▶ [Required work] What you return must be an exact copy of the lines in the listing below between the line holding "Evaluate the models" and the line holding "-- Handle missing values and outliers.", inclusive, and nothing more.

▶ [Records provided]
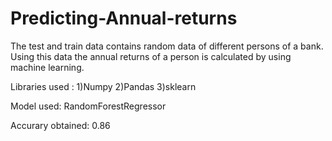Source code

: # Predicting-Annual-returns
The test and train data contains random data of different persons of a bank. Using this data the annual returns of a person is calculated by using machine learning.

Libraries used :
1)Numpy
2)Pandas
3)sklearn

Model used:
RandomForestRegressor

Accurary obtained: 0.86
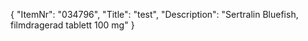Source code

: {
  "ItemNr": "034796",
  "Title": "test",
  "Description": "Sertralin Bluefish, filmdragerad tablett 100 mg"
}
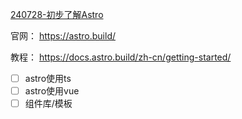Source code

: [240728-初步了解Astro](笔记/240728-初步了解Astro.md)

官网： https://astro.build/

教程： https://docs.astro.build/zh-cn/getting-started/

- [ ] astro使用ts
- [ ] astro使用vue
- [ ] 组件库/模板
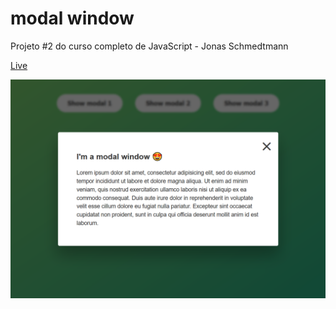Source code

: # modal window

Projeto #2 do curso completo de JavaScript - Jonas Schmedtmann

[Live](https://luciana-santos.github.io/modal-window/)

![imagem preview](https://raw.githubusercontent.com/Luciana-Santos/modal-window/main/preview.png)

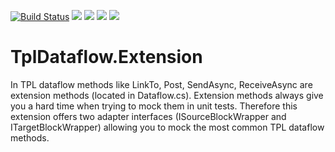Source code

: ﻿[![Build Status](https://dev.azure.com/andreasmewald/ExtensionsDataflow/_apis/build/status/moerwald.TplDataflow.Extension?branchName=master)](https://dev.azure.com/andreasmewald/ExtensionsDataflow/_build/latest?definitionId=5?branchName=master) 
 [![](https://img.shields.io/azure-devops/coverage/andreasmewald/ExtensionsDataflow/5.svg)](https://dev.azure.com/andreasmewald/ExtensionsDataflow)
 [![](https://img.shields.io/azure-devops/tests/andreasmewald/ExtensionsDataflow/5.svg)](https://dev.azure.com/andreasmewald/ExtensionsDataflow)
 [![](https://img.shields.io/nuget/v/TplDataFlow.Extension.svg)](https://www.nuget.org/packages/TplDataFlow.Extension/)
 [![](https://img.shields.io/nuget/dt/TplDataFlow.Extension.svg)](https://www.nuget.org/packages/TplDataFlow.Extension/)
 
 
 
 # TplDataflow.Extension

In TPL dataflow methods like LinkTo, Post, SendAsync, ReceiveAsync are extension methods (located in Dataflow.cs). Extension methods always give you a hard time when trying to mock them in unit tests. Therefore this extension offers two adapter interfaces (ISourceBlockWrapper and ITargetBlockWrapper) allowing you to mock the most common TPL dataflow methods.
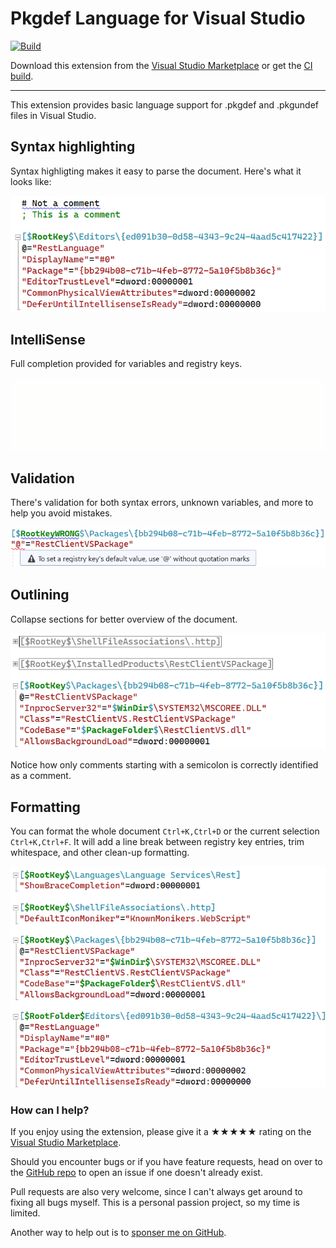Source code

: [marketplace]: https://marketplace.visualstudio.com/items?itemName=MadsKristensen.PkgdefLanguage
[vsixgallery]: http://vsixgallery.com/extension/06278dd5-5d9d-4f27-a3e8-cd619b101a50/
[repo]:https://github.com/madskristensen/PkgdefLanguage/

# Pkgdef Language for Visual Studio

[![Build](https://github.com/madskristensen/PkgdefLanguage/actions/workflows/build.yaml/badge.svg)](https://github.com/madskristensen/PkgdefLanguage/actions/workflows/build.yaml)

Download this extension from the [Visual Studio Marketplace][marketplace]
or get the [CI build][vsixgallery].

--------------------------------------

This extension provides basic language support for .pkgdef and .pkgundef files in Visual Studio.

## Syntax highlighting
Syntax highligting makes it easy to parse the document. Here's what it looks like:

![Colorization](art/colorization.png)

## IntelliSense
Full completion provided for variables and registry keys.

![Intellisense](art/intellisense.gif)

## Validation
There's validation for both syntax errors, unknown variables, and more to help you avoid mistakes.

![Validation](art/validation.png)

## Outlining
Collapse sections for better overview of the document.

![Outlining](art/outlining.png)

Notice how only comments starting with a semicolon is correctly identified as a comment.

## Formatting
You can format the whole document `Ctrl+K,Ctrl+D` or the current selection `Ctrl+K,Ctrl+F`. It will add a line break between registry key entries, trim whitespace, and other clean-up formatting.

![Formatting](art/formatting.png)

### How can I help?
If you enjoy using the extension, please give it a ★★★★★ rating on the [Visual Studio Marketplace][marketplace].

Should you encounter bugs or if you have feature requests, head on over to the [GitHub repo][repo] to open an issue if one doesn't already exist.

Pull requests are also very welcome, since I can't always get around to fixing all bugs myself. This is a personal passion project, so my time is limited.

Another way to help out is to [sponser me on GitHub](https://github.com/sponsors/madskristensen).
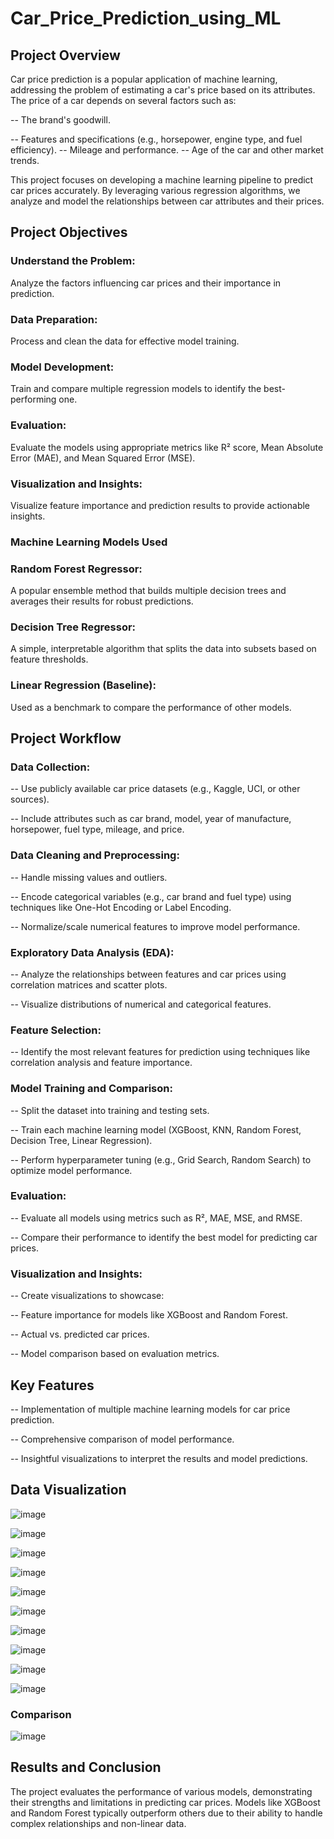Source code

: # Car_Price_Prediction_using_ML

## Project Overview

Car price prediction is a popular application of machine learning, addressing the problem of estimating a car's price based on its attributes. The price of a car depends on several factors such as:

-- The brand's goodwill.

-- Features and specifications (e.g., horsepower, engine type, and fuel efficiency).
-- Mileage and performance.
-- Age of the car and other market trends.

This project focuses on developing a machine learning pipeline to predict car prices accurately. By leveraging various regression algorithms, we analyze and model the relationships between car attributes and their prices.


## Project Objectives

### Understand the Problem: 
Analyze the factors influencing car prices and their importance in prediction.

### Data Preparation: 
Process and clean the data for effective model training.

### Model Development:
Train and compare multiple regression models to identify the best-performing one.

### Evaluation: 
Evaluate the models using appropriate metrics like R² score, Mean Absolute Error (MAE), and Mean Squared Error (MSE).

### Visualization and Insights: 

Visualize feature importance and prediction results to provide actionable insights.

### Machine Learning Models Used

### Random Forest Regressor:
A popular ensemble method that builds multiple decision trees and averages their results for robust predictions.

### Decision Tree Regressor:
A simple, interpretable algorithm that splits the data into subsets based on feature thresholds.

### Linear Regression (Baseline): 
Used as a benchmark to compare the performance of other models.

## Project Workflow

### Data Collection:

-- Use publicly available car price datasets (e.g., Kaggle, UCI, or other sources).

-- Include attributes such as car brand, model, year of manufacture, horsepower, fuel type, mileage, and price.

### Data Cleaning and Preprocessing:

-- Handle missing values and outliers.

-- Encode categorical variables (e.g., car brand and fuel type) using techniques like One-Hot Encoding or Label Encoding.

-- Normalize/scale numerical features to improve model performance.

### Exploratory Data Analysis (EDA):

-- Analyze the relationships between features and car prices using correlation matrices and scatter plots.

-- Visualize distributions of numerical and categorical features.

### Feature Selection:

-- Identify the most relevant features for prediction using techniques like correlation analysis and feature importance.

### Model Training and Comparison:

-- Split the dataset into training and testing sets.

-- Train each machine learning model (XGBoost, KNN, Random Forest, Decision Tree, Linear Regression).

-- Perform hyperparameter tuning (e.g., Grid Search, Random Search) to optimize model performance.

### Evaluation:

-- Evaluate all models using metrics such as R², MAE, MSE, and RMSE.

-- Compare their performance to identify the best model for predicting car prices.

### Visualization and Insights:

-- Create visualizations to showcase:

-- Feature importance for models like XGBoost and Random Forest.

-- Actual vs. predicted car prices.

-- Model comparison based on evaluation metrics.


## Key Features

-- Implementation of multiple machine learning models for car price prediction.

-- Comprehensive comparison of model performance.

-- Insightful visualizations to interpret the results and model predictions.

## Data Visualization 


![image](https://github.com/user-attachments/assets/dad86fd9-d8a7-49e9-be94-d0b411afdf42)


![image](https://github.com/user-attachments/assets/30f9bb8e-34a3-4586-86a2-90d76e6d997a)


![image](https://github.com/user-attachments/assets/f424d196-fc4e-445e-aa0a-98c656d21d2d)


![image](https://github.com/user-attachments/assets/d928ebef-4ac1-47c9-a379-7f6e0383117f)


![image](https://github.com/user-attachments/assets/9207c962-19fa-44e8-b461-06389572789f)


![image](https://github.com/user-attachments/assets/1519dd42-f17d-4b79-99ac-9dfcb6113508)


![image](https://github.com/user-attachments/assets/ec922d7c-da93-4985-8ac9-9f662ff55271)


![image](https://github.com/user-attachments/assets/609fdea0-667a-46c1-b118-fddacabc0a81)


![image](https://github.com/user-attachments/assets/28f90a67-608e-4866-a6d8-41d9b34f4bc0)


![image](https://github.com/user-attachments/assets/500be9e6-5a7a-4e73-877c-541031acfaef)

### Comparison

![image](https://github.com/user-attachments/assets/1298657b-1435-4296-8143-1d3960dd5afa)


## Results and Conclusion

The project evaluates the performance of various models, demonstrating their strengths and limitations in predicting car prices. Models like XGBoost and Random Forest typically outperform others due to their ability to handle complex relationships and non-linear data.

▶ [Answer section]
Evaluate the models using appropriate metrics like R² score, Mean Absolute Error (MAE), and Mean Squared Error (MSE).

### Visualization and Insights: 

Visualize feature importance and prediction results to provide actionable insights.

### Machine Learning Models Used

### Random Forest Regressor:
A popular ensemble method that builds multiple decision trees and averages their results for robust predictions.

### Decision Tree Regressor:
A simple, interpretable algorithm that splits the data into subsets based on feature thresholds.

### Linear Regression (Baseline): 
Used as a benchmark to compare the performance of other models.

## Project Workflow

### Data Collection:

-- Use publicly available car price datasets (e.g., Kaggle, UCI, or other sources).

-- Include attributes such as car brand, model, year of manufacture, horsepower, fuel type, mileage, and price.

### Data Cleaning and Preprocessing:

-- Handle missing values and outliers.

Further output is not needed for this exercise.